Is This Care Or Control?

Be Honest - Is This Care Or Is It Control?  

Responding to life’s circumstances, with self-awareness and emotional maturity, instead of unconscious programming from our past, is the key to living in the New Parenting Paradigm. When we are on autopilot with our kids, our thoughts are unknowingly full of fear, worry, and we are constantly doing. When we are conscious, we are able to stay connected to ourselves, make clear choices, attune to our kids, and our guidance.

As parents, one of the hardest things we have to give up is the idea and practice of control. Yes, control. Control comes when we fall back on using the old parenting paradigm, the way we were raised. We have been conditioned to be ruled by fear, and control is a natural state while operating in fear, especially for parents who have been indoctrinated to having control over their children. One of the ways we cover up our deep attachment to control is by pretending we care. Caring then becomes a great ploy and disguise of control. 

Kids who have parents who accept them as they are, and show understanding and attunement, have higher life satisfaction and better mental wellbeing throughout early, middle and late adulthood. By contrast, children whose parents used control, had significantly lower contentment and fulfillment in their adult life. 

One way to begin to discern and recognize the difference between our caring and control is to ask:

  • Is it really about me or the child?
  • Is this for me or the child?
  • Is this going to benefit me or the child?

And if you are honest, inevitably, everything comes back to the being about, for and benefitting the adult. For example:

When the child excels with great grades. 

When the parent dresses the child in an adorable outfit. 

When the child participates in extracurricular activities.
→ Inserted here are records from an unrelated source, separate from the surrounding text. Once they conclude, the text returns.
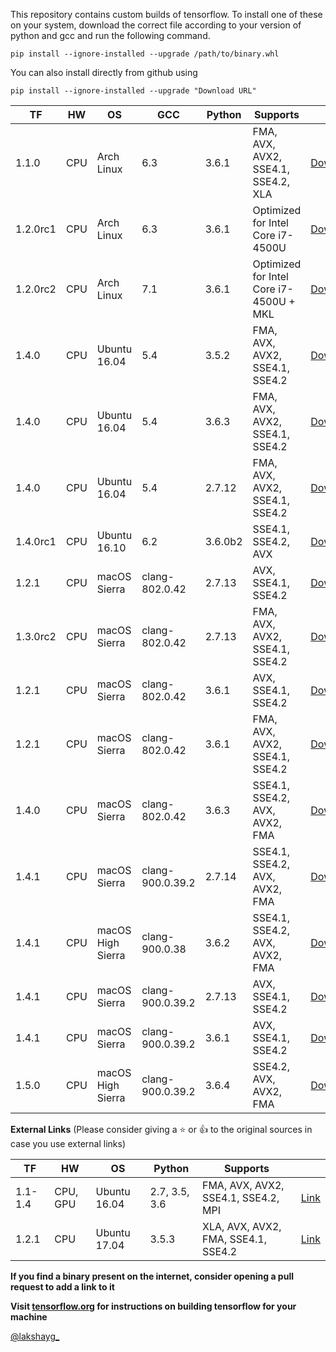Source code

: This repository contains custom builds of tensorflow. To install
one of these on your system, download the correct file according
to your version of python and gcc and run the following command.
```
pip install --ignore-installed --upgrade /path/to/binary.whl
```
You can also install directly from github using
```
pip install --ignore-installed --upgrade "Download URL"
```

| TF       | HW  | OS           | GCC              | Python      | Supports                                  |                                                                                                                         |
|----------|-----|--------------|------------------|-------------|-------------------------------------------|-------------------------------------------------------------------------------------------------------------------------|
| 1.1.0    | CPU | Arch Linux   | 6.3              | 3.6.1       | FMA, AVX, AVX2, SSE4.1, SSE4.2, XLA       | [Download](https://github.com/lakshayg/tensorflow-build/raw/master/tensorflow-1.1.0-cp36-cp36m-linux_x86_64.whl)        |
| 1.2.0rc1 | CPU | Arch Linux   | 6.3              | 3.6.1       | Optimized for Intel Core i7-4500U         | [Download](https://github.com/lakshayg/tensorflow-build/raw/master/tensorflow-1.2.0rc1-cp36-cp36m-linux_x86_64.whl)     |
| 1.2.0rc2 | CPU | Arch Linux   | 7.1              | 3.6.1       | Optimized for Intel Core i7-4500U + MKL   | [Download](https://github.com/lakshayg/tensorflow-build/raw/master/tensorflow-1.2.0rc2-cp36-cp36m-linux_x86_64.whl)     |
| 1.4.0    | CPU | Ubuntu 16.04 | 5.4              | 3.5.2       | FMA, AVX, AVX2, SSE4.1, SSE4.2            | [Download](https://github.com/lakshayg/tensorflow-build/raw/master/tensorflow-1.4.0-cp35-cp35m-linux_x86_64.whl)        |
| 1.4.0    | CPU | Ubuntu 16.04 | 5.4              | 3.6.3       | FMA, AVX, AVX2, SSE4.1, SSE4.2            | [Download](https://github.com/sigilioso/tensorflow-build/raw/master/tensorflow-1.4.0-cp36-cp36m-linux_x86_64.whl)       |
| 1.4.0    | CPU | Ubuntu 16.04 | 5.4              | 2.7.12      | FMA, AVX, AVX2, SSE4.1, SSE4.2            | [Download](https://github.com/lakshayg/tensorflow-build/raw/master/tensorflow-1.4.0-cp27-cp27mu-linux_x86_64.whl)       |
| 1.4.0rc1 | CPU | Ubuntu 16.10 | 6.2              | 3.6.0b2     | SSE4.1, SSE4.2, AVX                       | [Download](https://github.com/lakshayg/tensorflow-build/raw/master/tensorflow-1.4.0rc1-cp36-cp36m-linux_x86_64.whl)     |
| 1.2.1    | CPU | macOS Sierra | clang-802.0.42   | 2.7.13      | AVX, SSE4.1, SSE4.2                       | [Download](https://github.com/lakshayg/tensorflow-build/raw/master/tensorflow-1.2.1-cp27-cp27m-macosx_10_12_x86_64.whl) |
| 1.3.0rc2 | CPU | macOS Sierra | clang-802.0.42   | 2.7.13      | FMA, AVX, AVX2, SSE4.1, SSE4.2            | [Download](https://github.com/lakshayg/tensorflow-build/raw/master/tensorflow-1.3.0rc2-cp27-cp27m-macosx_10_12_intel.whl) |
| 1.2.1    | CPU | macOS Sierra | clang-802.0.42   | 3.6.1       | AVX, SSE4.1, SSE4.2                       | [Download](https://github.com/lakshayg/tensorflow-build/raw/master/tensorflow-1.2.1-cp36-cp36m-macosx_10_12_x86_64.whl) |
| 1.2.1    | CPU | macOS Sierra | clang-802.0.42   | 3.6.1       | FMA, AVX, AVX2, SSE4.1, SSE4.2            | [Download](https://github.com/lakshayg/tensorflow-build/raw/72454268db8ce69e0fe3c7b23c17aad6ea69b257/tensorflow-1.2.1-cp36-cp36m-macosx_10_12_x86_64.whl) |
| 1.4.0    | CPU | macOS Sierra | clang-802.0.42   | 3.6.3       | SSE4.1, SSE4.2, AVX, AVX2, FMA            | [Download](https://github.com/lakshayg/tensorflow-build/raw/master/tensorflow-1.4.0-cp36-cp36m-macosx_10_12_x86_64.whl) |
| 1.4.1    | CPU | macOS Sierra | clang-900.0.39.2 | 2.7.14      | SSE4.1, SSE4.2, AVX, AVX2, FMA            | [Download](https://github.com/lakshayg/tensorflow-build/raw/master/tensorflow-1.4.1-cp27-cp27m-macosx_10_12_x86_64.whl) |
| 1.4.1    | CPU | macOS High Sierra | clang-900.0.38 | 3.6.2      | SSE4.1, SSE4.2, AVX, AVX2, FMA            | [Download](https://github.com/lakshayg/tensorflow-build/raw/master/tensorflow-1.4.1-cp36-cp36m-macosx_10_13_x86_64.whl) |
| 1.4.1    | CPU | macOS Sierra | clang-900.0.39.2   | 2.7.13    | AVX, SSE4.1, SSE4.2                       | [Download](https://github.com/lakshayg/tensorflow-build/releases/download/v1.4.1-macosx_10_12-py27-py36-avx-sse41-sse42/tensorflow-1.4.1-cp27-cp27m-macosx_10_12_intel.whl) |
| 1.4.1    | CPU | macOS Sierra | clang-900.0.39.2   | 3.6.1       | AVX, SSE4.1, SSE4.2                       | [Download](https://github.com/lakshayg/tensorflow-build/releases/download/v1.4.1-macosx_10_12-py27-py36-avx-sse41-sse42/tensorflow-1.4.1-cp36-cp36m-macosx_10_12_x86_64.whl) |
| 1.5.0    | CPU | macOS High Sierra | clang-900.0.39.2   | 3.6.4       | SSE4.2, AVX, AVX2, FMA                        | [Download](https://github.com/lakshayg/tensorflow-build/raw/master/tensorflow-1.5.0-cp36-cp36m-macosx_10_13_x86_64.whl) |

**External Links** (Please consider giving a :star: or :+1: to the original sources in case you use external links)

| TF       | HW       | OS           | Python        | Supports                            |                                         |
|----------|----------|--------------|---------------|-------------------------------------|-----------------------------------------|
| 1.1-1.4  | CPU, GPU | Ubuntu 16.04 | 2.7, 3.5, 3.6 | FMA, AVX, AVX2, SSE4.1, SSE4.2, MPI | [Link](https://github.com/mind/wheels)  |
| 1.2.1    | CPU      | Ubuntu 17.04 | 3.5.3         | XLA, AVX, AVX2, FMA, SSE4.1, SSE4.2 | [Link](https://github.com/yaroslavvb/tensorflow-community-wheels/issues/26) |

**If you find a binary present on the internet, consider opening a pull request to add a link to it**

**Visit [tensorflow.org][1] for instructions on building tensorflow for your machine**

[@lakshayg_](https://twitter.com/lakshayg_)

[1]: https://www.tensorflow.org/install/install_sources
It is all about and for us.

However, there are some things that are caring for the child and not for us. They are life-affirming boundaries. Things that, if the child were to follow through on, would enhance their life experience and be beneficial for them.

What are these?

  • Less screen time and more social time 
  • Less disorganization and more organization
  • Less junk food and more healthy food
  • Less late nights and more sleep

Life-affirming boundaries have to do with sleep, hygiene, self-care, socialization and education - essentially.

Anything that blocks these from occurring - at a basic and “good enough” level - is something we can afford to care about and attempt at creating boundaries around.

But how do we create boundaries in a caring and compassionate way?

I wrote a blog post about stone boundaries and sand boundaries - which one will you choose?

When you begin to go through each area of life that is causing stress, you begin to differentiate between care and control. When you detach from what others think of you as a parent, what would best work for you, what would be most convenient for you, and what would meet your needs best, and instead attune to what is truly important for the child, you are able to drop your agenda and motives.

As you begin to align with what the child truly needs from a life-affirming perspective, you begin to connect more deeply with the child. There is less conflict and more clarity. The relationship with your child will change and grow. This becomes extremely important as they grow older because once they get into their adolescent years, the stakes get higher. The foundation you built when with them when they were young, becomes most valuable. This is when life and death become real. Your child will trust you when you have shown them real care by being a parent who keeps their word while holding life-affirming boundaries with them.